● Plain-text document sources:
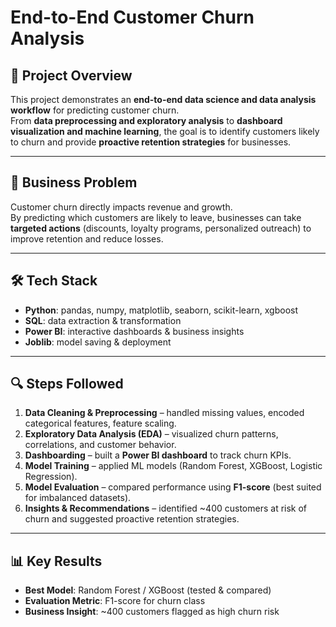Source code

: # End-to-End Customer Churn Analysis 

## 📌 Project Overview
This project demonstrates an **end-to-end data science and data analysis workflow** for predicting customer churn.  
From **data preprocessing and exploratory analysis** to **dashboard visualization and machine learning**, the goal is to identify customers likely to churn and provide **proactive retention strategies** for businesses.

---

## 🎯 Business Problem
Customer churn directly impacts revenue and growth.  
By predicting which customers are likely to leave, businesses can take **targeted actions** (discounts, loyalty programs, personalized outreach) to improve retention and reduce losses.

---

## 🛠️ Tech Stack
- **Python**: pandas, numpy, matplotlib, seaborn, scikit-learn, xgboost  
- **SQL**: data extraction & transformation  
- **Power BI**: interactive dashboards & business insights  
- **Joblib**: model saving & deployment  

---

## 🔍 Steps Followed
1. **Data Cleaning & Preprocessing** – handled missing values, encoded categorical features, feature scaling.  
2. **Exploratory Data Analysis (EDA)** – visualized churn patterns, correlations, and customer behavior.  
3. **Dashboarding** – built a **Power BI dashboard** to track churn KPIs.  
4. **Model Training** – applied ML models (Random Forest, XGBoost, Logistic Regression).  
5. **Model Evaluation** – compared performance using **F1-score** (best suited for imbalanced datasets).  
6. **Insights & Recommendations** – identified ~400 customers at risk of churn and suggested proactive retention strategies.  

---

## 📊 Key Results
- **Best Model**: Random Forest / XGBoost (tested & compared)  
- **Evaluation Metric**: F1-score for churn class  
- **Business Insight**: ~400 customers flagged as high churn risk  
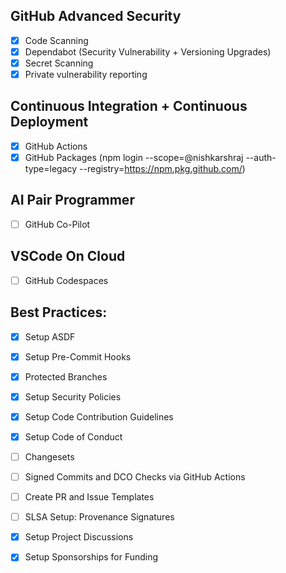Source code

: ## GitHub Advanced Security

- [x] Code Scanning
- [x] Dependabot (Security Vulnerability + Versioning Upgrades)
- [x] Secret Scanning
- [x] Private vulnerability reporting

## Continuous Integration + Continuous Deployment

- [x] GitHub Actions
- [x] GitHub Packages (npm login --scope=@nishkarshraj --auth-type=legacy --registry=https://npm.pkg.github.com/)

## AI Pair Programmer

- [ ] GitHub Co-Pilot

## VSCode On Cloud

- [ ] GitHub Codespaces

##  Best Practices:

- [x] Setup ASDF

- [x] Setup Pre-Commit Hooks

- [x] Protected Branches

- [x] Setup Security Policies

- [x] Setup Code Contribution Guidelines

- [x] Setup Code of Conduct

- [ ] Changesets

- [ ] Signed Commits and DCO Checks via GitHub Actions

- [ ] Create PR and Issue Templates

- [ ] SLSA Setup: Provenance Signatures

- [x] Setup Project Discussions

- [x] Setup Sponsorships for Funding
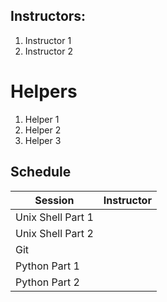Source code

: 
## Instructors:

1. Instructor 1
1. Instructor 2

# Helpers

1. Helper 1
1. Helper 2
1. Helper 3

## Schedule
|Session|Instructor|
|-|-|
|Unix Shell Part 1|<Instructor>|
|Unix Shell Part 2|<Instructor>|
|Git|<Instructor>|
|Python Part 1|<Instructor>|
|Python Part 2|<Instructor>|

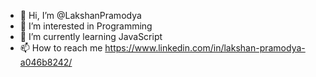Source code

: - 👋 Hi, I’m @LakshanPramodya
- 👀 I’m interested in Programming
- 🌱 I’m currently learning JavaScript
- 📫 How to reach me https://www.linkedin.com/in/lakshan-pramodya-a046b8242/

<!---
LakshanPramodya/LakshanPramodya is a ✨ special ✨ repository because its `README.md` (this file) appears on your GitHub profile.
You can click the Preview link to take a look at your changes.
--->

* * *

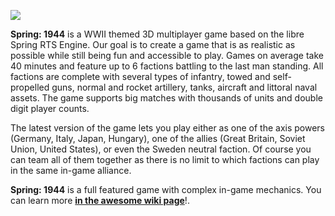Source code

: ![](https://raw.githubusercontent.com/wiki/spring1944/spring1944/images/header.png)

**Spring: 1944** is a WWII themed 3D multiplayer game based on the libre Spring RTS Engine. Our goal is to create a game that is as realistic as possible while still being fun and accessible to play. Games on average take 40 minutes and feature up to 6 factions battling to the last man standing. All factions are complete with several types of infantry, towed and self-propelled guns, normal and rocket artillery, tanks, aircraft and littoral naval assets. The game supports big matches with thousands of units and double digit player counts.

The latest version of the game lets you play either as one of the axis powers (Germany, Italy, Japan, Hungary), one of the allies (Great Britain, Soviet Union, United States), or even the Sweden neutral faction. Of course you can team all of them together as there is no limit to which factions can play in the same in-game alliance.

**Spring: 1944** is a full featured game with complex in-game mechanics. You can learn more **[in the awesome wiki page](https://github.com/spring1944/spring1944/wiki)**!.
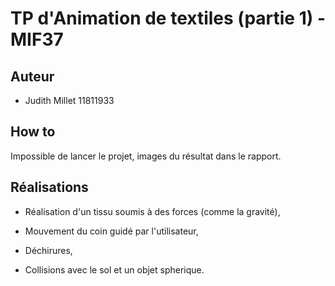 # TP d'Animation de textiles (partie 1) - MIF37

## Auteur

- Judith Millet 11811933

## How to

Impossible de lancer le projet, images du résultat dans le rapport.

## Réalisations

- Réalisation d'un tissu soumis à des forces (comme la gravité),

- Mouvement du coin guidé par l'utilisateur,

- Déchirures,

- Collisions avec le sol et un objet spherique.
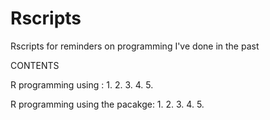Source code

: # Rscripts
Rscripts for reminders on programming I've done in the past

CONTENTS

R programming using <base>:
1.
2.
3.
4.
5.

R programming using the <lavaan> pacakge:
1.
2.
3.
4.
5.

● Task requirements: For the records above, state the count of lines where "Python" appears, without any other text.

● Response below: 3